• _Exercise directions_
Reproduce the records below in full and without edits, omitting images.

• _Materials provided_
· · · · · · ·
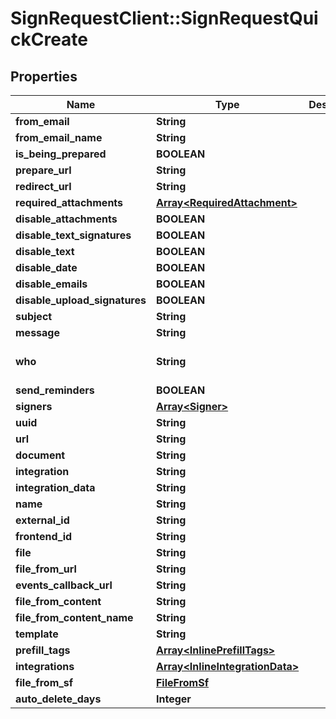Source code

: # SignRequestClient::SignRequestQuickCreate

## Properties
Name | Type | Description | Notes
------------ | ------------- | ------------- | -------------
**from_email** | **String** |  | [optional] 
**from_email_name** | **String** |  | [optional] 
**is_being_prepared** | **BOOLEAN** |  | [optional] 
**prepare_url** | **String** |  | [optional] 
**redirect_url** | **String** |  | [optional] 
**required_attachments** | [**Array&lt;RequiredAttachment&gt;**](RequiredAttachment.md) |  | [optional] 
**disable_attachments** | **BOOLEAN** |  | [optional] 
**disable_text_signatures** | **BOOLEAN** |  | [optional] 
**disable_text** | **BOOLEAN** |  | [optional] 
**disable_date** | **BOOLEAN** |  | [optional] 
**disable_emails** | **BOOLEAN** |  | [optional] 
**disable_upload_signatures** | **BOOLEAN** |  | [optional] 
**subject** | **String** |  | [optional] 
**message** | **String** |  | [optional] 
**who** | **String** |  | [optional] [default to &quot;o&quot;]
**send_reminders** | **BOOLEAN** |  | [optional] 
**signers** | [**Array&lt;Signer&gt;**](Signer.md) |  | 
**uuid** | **String** |  | [optional] 
**url** | **String** |  | [optional] 
**document** | **String** |  | [optional] 
**integration** | **String** |  | [optional] 
**integration_data** | **String** |  | [optional] 
**name** | **String** |  | [optional] 
**external_id** | **String** |  | [optional] 
**frontend_id** | **String** |  | [optional] 
**file** | **String** |  | [optional] 
**file_from_url** | **String** |  | [optional] 
**events_callback_url** | **String** |  | [optional] 
**file_from_content** | **String** |  | [optional] 
**file_from_content_name** | **String** |  | [optional] 
**template** | **String** |  | [optional] 
**prefill_tags** | [**Array&lt;InlinePrefillTags&gt;**](InlinePrefillTags.md) |  | [optional] 
**integrations** | [**Array&lt;InlineIntegrationData&gt;**](InlineIntegrationData.md) |  | [optional] 
**file_from_sf** | [**FileFromSf**](FileFromSf.md) |  | [optional] 
**auto_delete_days** | **Integer** |  | [optional]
· · · · · · ·
• _Solution to this task_
Source code

: # SignRequestClient::SignRequestQuickCreate

## Properties
Name | Type | Description | Notes
------------ | ------------- | ------------- | -------------
**from_email** | **String** |  | [optional] 
**from_email_name** | **String** |  | [optional] 
**is_being_prepared** | **BOOLEAN** |  | [optional] 
**prepare_url** | **String** |  | [optional] 
**redirect_url** | **String** |  | [optional] 
**required_attachments** | [**Array&lt;RequiredAttachment&gt;**](RequiredAttachment.md) |  | [optional] 
**disable_attachments** | **BOOLEAN** |  | [optional] 
**disable_text_signatures** | **BOOLEAN** |  | [optional] 
**disable_text** | **BOOLEAN** |  | [optional] 
**disable_date** | **BOOLEAN** |  | [optional] 
**disable_emails** | **BOOLEAN** |  | [optional] 
**disable_upload_signatures** | **BOOLEAN** |  | [optional] 
**subject** | **String** |  | [optional] 
**message** | **String** |  | [optional] 
**who** | **String** |  | [optional] [default to &quot;o&quot;]
**send_reminders** | **BOOLEAN** |  | [optional] 
**signers** | [**Array&lt;Signer&gt;**](Signer.md) |  | 
**uuid** | **String** |  | [optional] 
**url** | **String** |  | [optional] 
**document** | **String** |  | [optional] 
**integration** | **String** |  | [optional] 
**integration_data** | **String** |  | [optional] 
**name** | **String** |  | [optional] 
**external_id** | **String** |  | [optional] 
**frontend_id** | **String** |  | [optional] 
**file** | **String** |  | [optional] 
**file_from_url** | **String** |  | [optional] 
**events_callback_url** | **String** |  | [optional] 
**file_from_content** | **String** |  | [optional] 
**file_from_content_name** | **String** |  | [optional] 
**template** | **String** |  | [optional] 
**prefill_tags** | [**Array&lt;InlinePrefillTags&gt;**](InlinePrefillTags.md) |  | [optional] 
**integrations** | [**Array&lt;InlineIntegrationData&gt;**](InlineIntegrationData.md) |  | [optional] 
**file_from_sf** | [**FileFromSf**](FileFromSf.md) |  | [optional] 
**auto_delete_days** | **Integer** |  | [optional]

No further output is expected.